[Extracted data entries]
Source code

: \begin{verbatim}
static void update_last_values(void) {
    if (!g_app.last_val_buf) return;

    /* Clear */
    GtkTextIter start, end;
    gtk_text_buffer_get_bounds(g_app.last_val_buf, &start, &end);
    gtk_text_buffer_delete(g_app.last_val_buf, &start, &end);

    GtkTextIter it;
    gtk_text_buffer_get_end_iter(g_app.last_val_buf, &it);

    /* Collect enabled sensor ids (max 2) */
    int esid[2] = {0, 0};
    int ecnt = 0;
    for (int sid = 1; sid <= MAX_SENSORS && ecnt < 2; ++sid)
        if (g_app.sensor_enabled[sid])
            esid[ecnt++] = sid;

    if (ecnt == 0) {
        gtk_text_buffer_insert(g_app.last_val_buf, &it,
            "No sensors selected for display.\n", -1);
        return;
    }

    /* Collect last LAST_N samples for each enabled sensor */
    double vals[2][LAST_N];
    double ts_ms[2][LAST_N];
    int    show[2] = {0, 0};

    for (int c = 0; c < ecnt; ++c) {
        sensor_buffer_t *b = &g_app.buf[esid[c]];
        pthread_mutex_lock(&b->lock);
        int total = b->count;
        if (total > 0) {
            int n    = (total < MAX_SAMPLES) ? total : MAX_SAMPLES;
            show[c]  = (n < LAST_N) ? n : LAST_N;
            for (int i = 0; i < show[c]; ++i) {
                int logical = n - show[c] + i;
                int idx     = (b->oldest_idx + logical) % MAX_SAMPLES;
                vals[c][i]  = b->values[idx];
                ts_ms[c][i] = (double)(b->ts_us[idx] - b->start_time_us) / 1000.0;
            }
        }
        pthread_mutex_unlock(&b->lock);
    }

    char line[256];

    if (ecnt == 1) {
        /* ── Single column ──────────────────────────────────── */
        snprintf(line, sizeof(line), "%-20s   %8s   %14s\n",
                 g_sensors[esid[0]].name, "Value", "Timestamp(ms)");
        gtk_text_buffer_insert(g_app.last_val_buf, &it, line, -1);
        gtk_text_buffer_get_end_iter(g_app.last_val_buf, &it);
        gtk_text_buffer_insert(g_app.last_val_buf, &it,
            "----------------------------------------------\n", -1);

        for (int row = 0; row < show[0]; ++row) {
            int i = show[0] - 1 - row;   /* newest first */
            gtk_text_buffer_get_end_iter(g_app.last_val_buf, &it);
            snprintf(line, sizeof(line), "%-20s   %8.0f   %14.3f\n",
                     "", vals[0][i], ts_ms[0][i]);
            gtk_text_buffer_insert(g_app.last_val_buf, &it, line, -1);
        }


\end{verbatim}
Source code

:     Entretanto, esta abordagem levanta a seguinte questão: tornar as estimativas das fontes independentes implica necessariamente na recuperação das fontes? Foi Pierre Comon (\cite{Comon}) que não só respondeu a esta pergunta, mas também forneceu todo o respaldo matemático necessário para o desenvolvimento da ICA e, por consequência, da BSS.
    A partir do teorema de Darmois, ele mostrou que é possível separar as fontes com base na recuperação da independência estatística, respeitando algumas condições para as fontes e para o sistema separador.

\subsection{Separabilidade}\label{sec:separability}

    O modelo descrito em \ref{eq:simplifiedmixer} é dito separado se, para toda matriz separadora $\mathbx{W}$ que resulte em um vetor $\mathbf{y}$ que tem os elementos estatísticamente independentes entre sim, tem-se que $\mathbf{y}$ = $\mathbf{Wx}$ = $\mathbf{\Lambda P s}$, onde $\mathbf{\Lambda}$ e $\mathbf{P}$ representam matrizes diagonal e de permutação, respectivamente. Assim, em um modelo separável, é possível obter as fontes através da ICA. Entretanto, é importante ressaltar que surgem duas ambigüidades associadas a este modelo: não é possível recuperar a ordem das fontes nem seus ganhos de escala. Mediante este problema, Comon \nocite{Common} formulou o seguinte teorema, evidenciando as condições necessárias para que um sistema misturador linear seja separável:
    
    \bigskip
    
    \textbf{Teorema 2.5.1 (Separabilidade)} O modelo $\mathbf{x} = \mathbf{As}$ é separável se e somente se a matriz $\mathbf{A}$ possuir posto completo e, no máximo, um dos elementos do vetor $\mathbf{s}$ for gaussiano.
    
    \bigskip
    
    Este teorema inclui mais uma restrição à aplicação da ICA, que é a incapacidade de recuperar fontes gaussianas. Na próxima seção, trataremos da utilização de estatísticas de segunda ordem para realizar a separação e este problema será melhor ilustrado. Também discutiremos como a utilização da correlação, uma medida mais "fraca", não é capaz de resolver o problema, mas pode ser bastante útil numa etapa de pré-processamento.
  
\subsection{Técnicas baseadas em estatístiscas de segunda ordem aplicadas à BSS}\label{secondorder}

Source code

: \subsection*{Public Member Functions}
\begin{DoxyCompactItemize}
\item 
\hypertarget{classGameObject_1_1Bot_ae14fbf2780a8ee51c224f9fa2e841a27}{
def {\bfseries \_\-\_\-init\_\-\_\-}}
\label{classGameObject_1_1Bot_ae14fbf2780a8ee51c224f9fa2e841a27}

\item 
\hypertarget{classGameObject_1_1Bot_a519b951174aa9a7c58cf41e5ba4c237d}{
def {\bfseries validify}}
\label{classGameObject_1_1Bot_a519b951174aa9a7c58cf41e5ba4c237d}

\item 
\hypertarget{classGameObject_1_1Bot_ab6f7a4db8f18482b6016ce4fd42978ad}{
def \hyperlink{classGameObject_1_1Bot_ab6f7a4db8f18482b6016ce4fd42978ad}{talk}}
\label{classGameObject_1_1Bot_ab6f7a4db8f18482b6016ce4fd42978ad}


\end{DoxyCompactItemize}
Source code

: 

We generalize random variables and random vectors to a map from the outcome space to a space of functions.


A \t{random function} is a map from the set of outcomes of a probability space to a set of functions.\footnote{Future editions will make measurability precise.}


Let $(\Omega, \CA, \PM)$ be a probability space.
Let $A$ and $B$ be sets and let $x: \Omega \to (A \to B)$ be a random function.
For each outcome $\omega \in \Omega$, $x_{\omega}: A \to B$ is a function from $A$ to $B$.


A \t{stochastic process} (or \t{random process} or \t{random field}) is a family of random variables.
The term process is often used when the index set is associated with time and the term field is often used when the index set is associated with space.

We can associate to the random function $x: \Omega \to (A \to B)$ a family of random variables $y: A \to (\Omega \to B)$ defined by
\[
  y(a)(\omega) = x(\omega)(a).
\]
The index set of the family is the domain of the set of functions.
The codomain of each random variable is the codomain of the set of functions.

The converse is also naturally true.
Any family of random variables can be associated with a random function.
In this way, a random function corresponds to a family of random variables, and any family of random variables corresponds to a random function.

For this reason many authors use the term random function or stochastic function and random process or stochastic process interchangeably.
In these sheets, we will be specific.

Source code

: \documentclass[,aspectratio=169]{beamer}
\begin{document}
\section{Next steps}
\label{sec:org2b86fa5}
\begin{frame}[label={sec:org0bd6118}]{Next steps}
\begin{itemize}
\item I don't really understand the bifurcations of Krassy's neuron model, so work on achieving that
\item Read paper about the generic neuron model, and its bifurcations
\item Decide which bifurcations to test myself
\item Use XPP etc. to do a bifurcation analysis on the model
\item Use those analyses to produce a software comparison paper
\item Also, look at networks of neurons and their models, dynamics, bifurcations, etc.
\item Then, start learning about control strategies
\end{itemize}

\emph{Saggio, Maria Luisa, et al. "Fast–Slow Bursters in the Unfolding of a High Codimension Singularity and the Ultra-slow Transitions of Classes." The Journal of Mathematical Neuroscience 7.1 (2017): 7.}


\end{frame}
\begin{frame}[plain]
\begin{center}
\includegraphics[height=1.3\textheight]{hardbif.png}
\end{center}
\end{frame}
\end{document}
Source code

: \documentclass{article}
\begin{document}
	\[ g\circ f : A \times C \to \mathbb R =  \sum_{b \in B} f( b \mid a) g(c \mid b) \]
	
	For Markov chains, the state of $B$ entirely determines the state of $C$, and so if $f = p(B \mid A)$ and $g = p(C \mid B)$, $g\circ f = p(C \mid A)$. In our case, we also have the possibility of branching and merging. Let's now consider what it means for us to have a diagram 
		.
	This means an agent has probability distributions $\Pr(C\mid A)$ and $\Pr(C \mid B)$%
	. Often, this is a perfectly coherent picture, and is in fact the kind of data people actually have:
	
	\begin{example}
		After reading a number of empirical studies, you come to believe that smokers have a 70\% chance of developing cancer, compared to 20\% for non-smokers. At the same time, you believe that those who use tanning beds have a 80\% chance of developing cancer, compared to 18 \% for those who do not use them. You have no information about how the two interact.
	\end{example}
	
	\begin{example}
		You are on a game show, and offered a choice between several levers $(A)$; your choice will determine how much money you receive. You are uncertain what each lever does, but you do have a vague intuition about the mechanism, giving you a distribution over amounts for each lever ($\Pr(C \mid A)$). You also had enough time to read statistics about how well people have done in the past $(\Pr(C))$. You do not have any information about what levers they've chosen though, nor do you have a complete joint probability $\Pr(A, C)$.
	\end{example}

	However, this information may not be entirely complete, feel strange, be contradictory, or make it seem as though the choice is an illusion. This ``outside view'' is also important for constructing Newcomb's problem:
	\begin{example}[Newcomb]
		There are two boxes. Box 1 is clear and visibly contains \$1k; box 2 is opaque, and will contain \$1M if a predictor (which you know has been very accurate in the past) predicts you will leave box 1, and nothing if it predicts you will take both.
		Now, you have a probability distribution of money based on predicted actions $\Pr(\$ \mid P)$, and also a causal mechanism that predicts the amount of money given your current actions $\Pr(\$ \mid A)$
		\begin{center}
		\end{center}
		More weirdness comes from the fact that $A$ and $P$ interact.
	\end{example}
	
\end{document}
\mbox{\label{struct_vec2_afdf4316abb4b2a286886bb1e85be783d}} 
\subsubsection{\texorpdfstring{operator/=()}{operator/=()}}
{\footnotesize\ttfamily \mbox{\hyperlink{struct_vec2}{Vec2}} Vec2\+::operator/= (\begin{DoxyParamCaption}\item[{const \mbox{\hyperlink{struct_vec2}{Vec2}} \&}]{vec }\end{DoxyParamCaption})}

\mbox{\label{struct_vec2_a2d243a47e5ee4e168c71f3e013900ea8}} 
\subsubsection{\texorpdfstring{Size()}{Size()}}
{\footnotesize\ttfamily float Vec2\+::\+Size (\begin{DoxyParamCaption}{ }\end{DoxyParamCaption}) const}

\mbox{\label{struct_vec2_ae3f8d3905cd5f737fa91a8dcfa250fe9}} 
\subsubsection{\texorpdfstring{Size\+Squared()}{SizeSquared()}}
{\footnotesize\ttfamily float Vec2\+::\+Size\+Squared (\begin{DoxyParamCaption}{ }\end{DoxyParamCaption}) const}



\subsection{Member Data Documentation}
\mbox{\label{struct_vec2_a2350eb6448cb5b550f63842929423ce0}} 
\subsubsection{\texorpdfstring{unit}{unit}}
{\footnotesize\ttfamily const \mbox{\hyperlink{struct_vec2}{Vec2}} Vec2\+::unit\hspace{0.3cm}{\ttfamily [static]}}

(WORK REQUEST):
Of all the entries above, output exactly the lines between the one holding "baseadas em estatístiscas" and the one holding "We generalize random", inclusive.

(ANSWER BOX):
\subsection{Técnicas baseadas em estatístiscas de segunda ordem aplicadas à BSS}\label{secondorder}

Source code

: \subsection*{Public Member Functions}
\begin{DoxyCompactItemize}
\item 
\hypertarget{classGameObject_1_1Bot_ae14fbf2780a8ee51c224f9fa2e841a27}{
def {\bfseries \_\-\_\-init\_\-\_\-}}
\label{classGameObject_1_1Bot_ae14fbf2780a8ee51c224f9fa2e841a27}

\item 
\hypertarget{classGameObject_1_1Bot_a519b951174aa9a7c58cf41e5ba4c237d}{
def {\bfseries validify}}
\label{classGameObject_1_1Bot_a519b951174aa9a7c58cf41e5ba4c237d}

\item 
\hypertarget{classGameObject_1_1Bot_ab6f7a4db8f18482b6016ce4fd42978ad}{
def \hyperlink{classGameObject_1_1Bot_ab6f7a4db8f18482b6016ce4fd42978ad}{talk}}
\label{classGameObject_1_1Bot_ab6f7a4db8f18482b6016ce4fd42978ad}


\end{DoxyCompactItemize}
Source code

: 

We generalize random variables and random vectors to a map from the outcome space to a space of functions.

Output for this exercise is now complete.